What I am rejecting then is not a god but the notion or the concept of a god. Theists want to know how you can reject a god or God by positing its (or His) existence first by naming it then asking you to how you can reject it when it exists. What the theists mistake for a god is its name.

There is no proof of existence of a god other than by its name and the actions based on the belief of its existence, not on actual proof of its existence.

I do not believe in God, a god or gods but I do see the concept of God, a god and gods all around me in the form of human behaviour and nothing more.

2.
An atheist, then, should not be a rejection of the existence of a deity, anymore than I should not reject the existence of, say, Donald Trump. By rejecting existence of Donald Trump I would be considered a lunatic. This kind of thinking is what theists uses against an atheist’s rejection (the “how can you not believe in the existence of God?! That’s absurd!” argument).

The very term atheist relies on (or presumes) a positive term of (or a presence of a god) to reject in the first place. The terminology dupes us into a double take on whether there is a god to reject or not. Agnostics, in return, tried to play the same game, being drawn into a competition of verbal trickery. This will no longer do.

3.
Undoubtedly, I believe in the existence of the concepts of deity and deities. This is what we like to do as humans. It is natural for us to broadly paraphrase Mary Midgley to want to be given a reason to live. We are scared to live in a meaningless world as Jean-Paul Sartre might have said.

Can you sell your soul to the Devil?

As a Buddhist I am taught to not believe in the existence of a soul. So if I sell my soul to the Devil I am in effect deceiving not only the Devil but myself as well. And not only am I deceiving myself about I having a soul but that there is even a devil to sell my soul to in the first place.

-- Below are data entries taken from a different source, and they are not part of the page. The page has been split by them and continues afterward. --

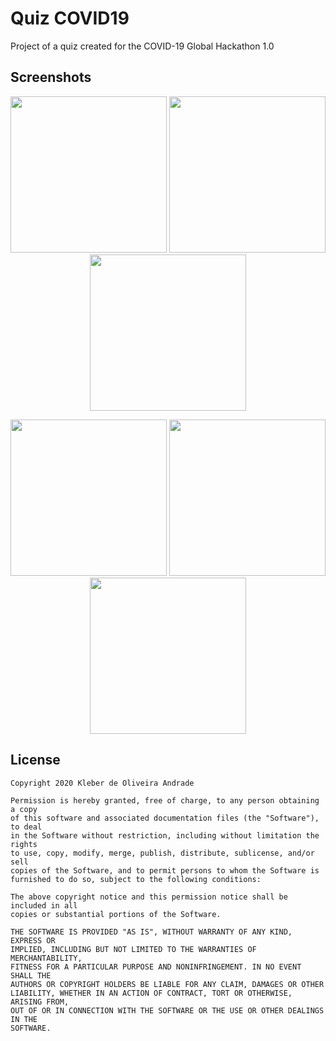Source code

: # Quiz COVID19

Project of a quiz created for the COVID-19 Global Hackathon 1.0

## Screenshots

<p align="center">
    <img src="https://cdn-images-1.medium.com/max/1200/1*YK7Lq0v7AwL1lI5asHEUIw.png" width="250"/>
    <img src="https://cdn-images-1.medium.com/max/1200/1*G7C9CVYGEBF-2QCbRserHQ.png" width="250"/>
    <img src="https://cdn-images-1.medium.com/max/1200/1*0C_udoJc62aoJUhrjP24kw.png" width="250"/>
</p>

<p align="center">
    <img src="https://cdn-images-1.medium.com/max/1200/1*bgBSVu-EHAIFQcnYW2L7UA.png" width="250"/>
    <img src="https://cdn-images-1.medium.com/max/1200/1*i4JjNPZ0EL1yRjcPBchhog.png" width="250"/>
    <img src="https://cdn-images-1.medium.com/max/1200/1*5Cp4au8kj0Hedp46LwuiMw.png" width="250"/>
</p>

## License

    Copyright 2020 Kleber de Oliveira Andrade
    
    Permission is hereby granted, free of charge, to any person obtaining a copy
    of this software and associated documentation files (the "Software"), to deal
    in the Software without restriction, including without limitation the rights
    to use, copy, modify, merge, publish, distribute, sublicense, and/or sell
    copies of the Software, and to permit persons to whom the Software is
    furnished to do so, subject to the following conditions:
    
    The above copyright notice and this permission notice shall be included in all
    copies or substantial portions of the Software.
    
    THE SOFTWARE IS PROVIDED "AS IS", WITHOUT WARRANTY OF ANY KIND, EXPRESS OR
    IMPLIED, INCLUDING BUT NOT LIMITED TO THE WARRANTIES OF MERCHANTABILITY,
    FITNESS FOR A PARTICULAR PURPOSE AND NONINFRINGEMENT. IN NO EVENT SHALL THE
    AUTHORS OR COPYRIGHT HOLDERS BE LIABLE FOR ANY CLAIM, DAMAGES OR OTHER
    LIABILITY, WHETHER IN AN ACTION OF CONTRACT, TORT OR OTHERWISE, ARISING FROM,
    OUT OF OR IN CONNECTION WITH THE SOFTWARE OR THE USE OR OTHER DEALINGS IN THE
    SOFTWARE.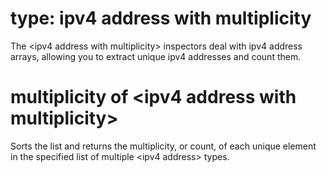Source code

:# type: ipv4 address with multiplicity

The &lt;ipv4 address with multiplicity&gt; inspectors deal with ipv4 address arrays, allowing you to extract unique ipv4 addresses and count them.

# multiplicity of &lt;ipv4 address with multiplicity&gt;

Sorts the list and returns the multiplicity, or count, of each unique element in the specified list of multiple &lt;ipv4 address&gt; types.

And I haven’t even come to the question of whether there is exist any meaningful value of things yet, let alone a price for my soul.

 

Verifiability and Falsifiability

There are some things which are neither verifiable nor falsifiable, like God. If God is unchanging, permanent and all-pervasive then nothing we can do will ever give us a place where it is absent and therefore observable. So it is quite pointless to even talk of its unverifiable/unfalsifiable existence.

But there are things which are verifiable but have yet to be falsified, like gravity or the speed of light. What we have is a physical world that can be tested shown to work in a certain order to be able to call it a law. But there is no reason why it cannot be falsified, only that it has not been falsified.

From experience then we can say the world works in a certain way, the way it works holds true in most, if not all places. The chance that it might not hold true in some place we have yet to discover is not as important as the fact that it holds true in every place we have seen it. That, in itself, is our only judgement of the world.

We may make deductions (conclusions from general truth to a specific one) and inductions (conclusions from specific truth to a general one) but really they are all abductions, conclusions from probable observed outcomes of general and/or specific truths.